• _Your objective_
Only the closing stretch of the material belongs in the answer: the line containing "## Einen eigenen Leitfaden erstellen" and every line after it, copied exactly.

• _Given information_
- - - -

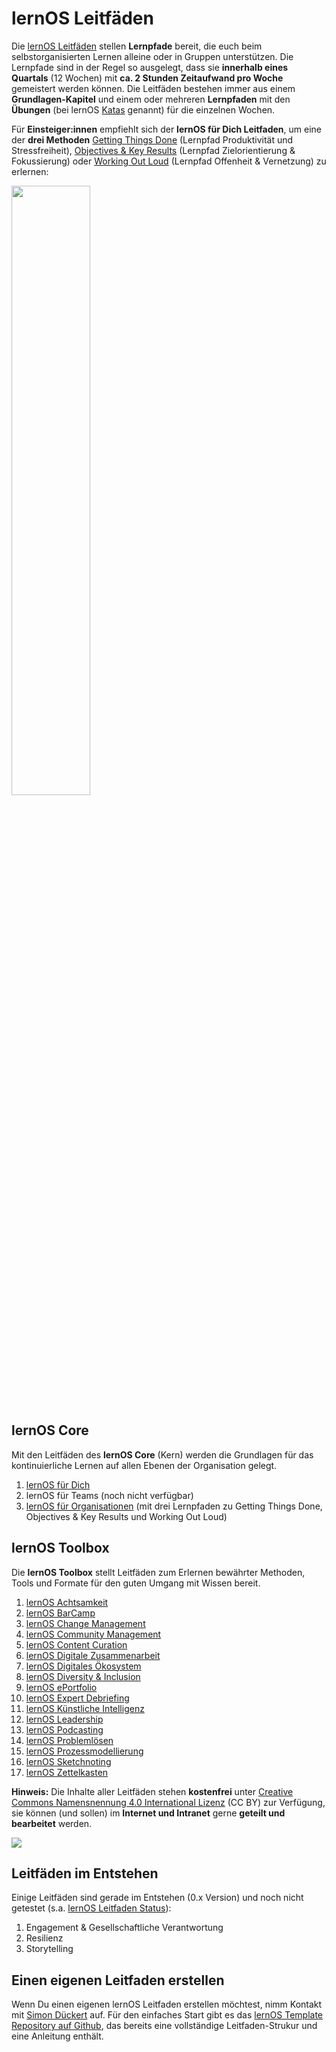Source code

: <style>
  .md-content__button {
    display: none;
  }
</style>

# lernOS Leitfäden

Die [lernOS Leitfäden](1-guides.md) stellen **Lernpfade** bereit, die euch beim selbstorganisierten Lernen alleine oder in Gruppen unterstützen. Die Lernpfade sind in der Regel so ausgelegt, dass sie **innerhalb eines Quartals** (12 Wochen) mit **ca. 2 Stunden Zeitaufwand pro Woche** gemeistert werden können. Die Leitfäden bestehen immer aus einem **Grundlagen-Kapitel** und einem oder mehreren **Lernpfaden** mit den **Übungen** (bei lernOS [Katas](https://de.wikipedia.org/wiki/Kata_(Programmierung)) genannt) für die einzelnen Wochen.

Für **Einsteiger:innen** empfiehlt sich der **lernOS für Dich Leitfaden**, um eine der **drei Methoden** [Getting Things Done](https://de.wikipedia.org/wiki/Getting_Things_Done) (Lernpfad Produktivität und Stressfreiheit), [Objectives & Key Results](https://de.wikipedia.org/wiki/Objectives_and_Key_Results) (Lernpfad Zielorientierung & Fokussierung) oder [Working Out Loud](https://de.wikipedia.org/wiki/Working_out_loud) (Lernpfad Offenheit & Vernetzung) zu erlernen:

<img src="../images/undraw_Books_re_8gea.png" width="50%" />

## lernOS Core
Mit den Leitfäden des **lernOS Core** (Kern) werden die Grundlagen für das kontinuierliche Lernen auf allen Ebenen der Organisation gelegt.

1. [lernOS für Dich](../lernos-for-you/)
1. lernOS für Teams (noch nicht verfügbar)
1. [lernOS für Organisationen](../lernos-for-organizations/) (mit drei Lernpfaden zu Getting Things Done, Objectives & Key Results und Working Out Loud)

## lernOS Toolbox
Die **lernOS Toolbox** stellt Leitfäden zum Erlernen bewährter Methoden, Tools und Formate für den guten Umgang mit Wissen bereit.

1. [lernOS Achtsamkeit](https://cogneon.github.io/lernos-achtsamkeit/de/)
1. [lernOS BarCamp](https://cogneon.github.io/lernos-barcamp/de/)
1. [lernOS Change Management](https://cogneon.github.io/lernos-change-management/de/)
1. [lernOS Community Management](https://cogneon.github.io/lernos-cmgmt/de/)
1. [lernOS Content Curation](https://cogneon.github.io/lernos-content-curation/de/)
1. [lernOS Digitale Zusammenarbeit](https://cogneon.github.io/lernos-digitale-zusammenarbeit/de/)
1. [lernOS Digitales Ökosystem](https://cogneon.github.io/lernos-digitales-oekosystem/de/)
1. [lernOS Diversity & Inclusion](https://cogneon.github.io/lernos-diversity/de/)
1. [lernOS ePortfolio](https://cogneon.github.io/lernos-eportfolio/de/)
1. [lernOS Expert Debriefing](https://cogneon.github.io/lernos-expert-debriefing/de/)
1. [lernOS Künstliche Intelligenz](https://cogneon.github.io/lernos-ai/de/)
1. [lernOS Leadership](https://cogneon.github.io/lernos-leadership/de/)
1. [lernOS Podcasting](https://cogneon.github.io/lernos-podcasting/de/)
1. [lernOS Problemlösen](https://cogneon.github.io/lernos-problem-solving/de/)
1. [lernOS Prozessmodellierung](https://cogneon.github.io/lernos-prozessmodellierung/de/)
1. [lernOS Sketchnoting](https://cogneon.github.io/lernos-sketchnoting/de/)
1. [lernOS Zettelkasten](https://cogneon.github.io/lernos-zettelkasten/de/)


**Hinweis:** Die Inhalte aller Leitfäden stehen **kostenfrei** unter [Creative Commons Namensnennung 4.0 International Lizenz](https://creativecommons.org/licenses/by/4.0/deed.de) (CC BY) zur Verfügung, sie können (und sollen) im **Internet und Intranet** gerne **geteilt und bearbeitet** werden.

<a href="https://creativecommons.org/licenses/by/4.0/deed.de" target="_blank"><img src="../images/cc-by.png" /></a>

## Leitfäden im Entstehen
Einige Leitfäden sind gerade im Entstehen (0.x Version) und noch nicht getestet (s.a. [lernOS Leitfaden Status](https://community.cogneon.de/t/lernos-leitfaden-status/3908)):

1. Engagement & Gesellschaftliche Verantwortung
1. Resilienz
1. Storytelling

## Einen eigenen Leitfaden erstellen
Wenn Du einen eigenen lernOS Leitfaden erstellen möchtest, nimm Kontakt mit [Simon Dückert](https://www.linkedin.com/in/simondueckert/) auf. Für den einfaches Start gibt es das [lernOS Template Repository auf Github](https://github.com/cogneon/lernos-template), das bereits eine vollständige Leitfaden-Strukur und eine Anleitung enthält.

- - - -

• _Answer area_
## Einen eigenen Leitfaden erstellen
Wenn Du einen eigenen lernOS Leitfaden erstellen möchtest, nimm Kontakt mit [Simon Dückert](https://www.linkedin.com/in/simondueckert/) auf. Für den einfaches Start gibt es das [lernOS Template Repository auf Github](https://github.com/cogneon/lernos-template), das bereits eine vollständige Leitfaden-Strukur und eine Anleitung enthält.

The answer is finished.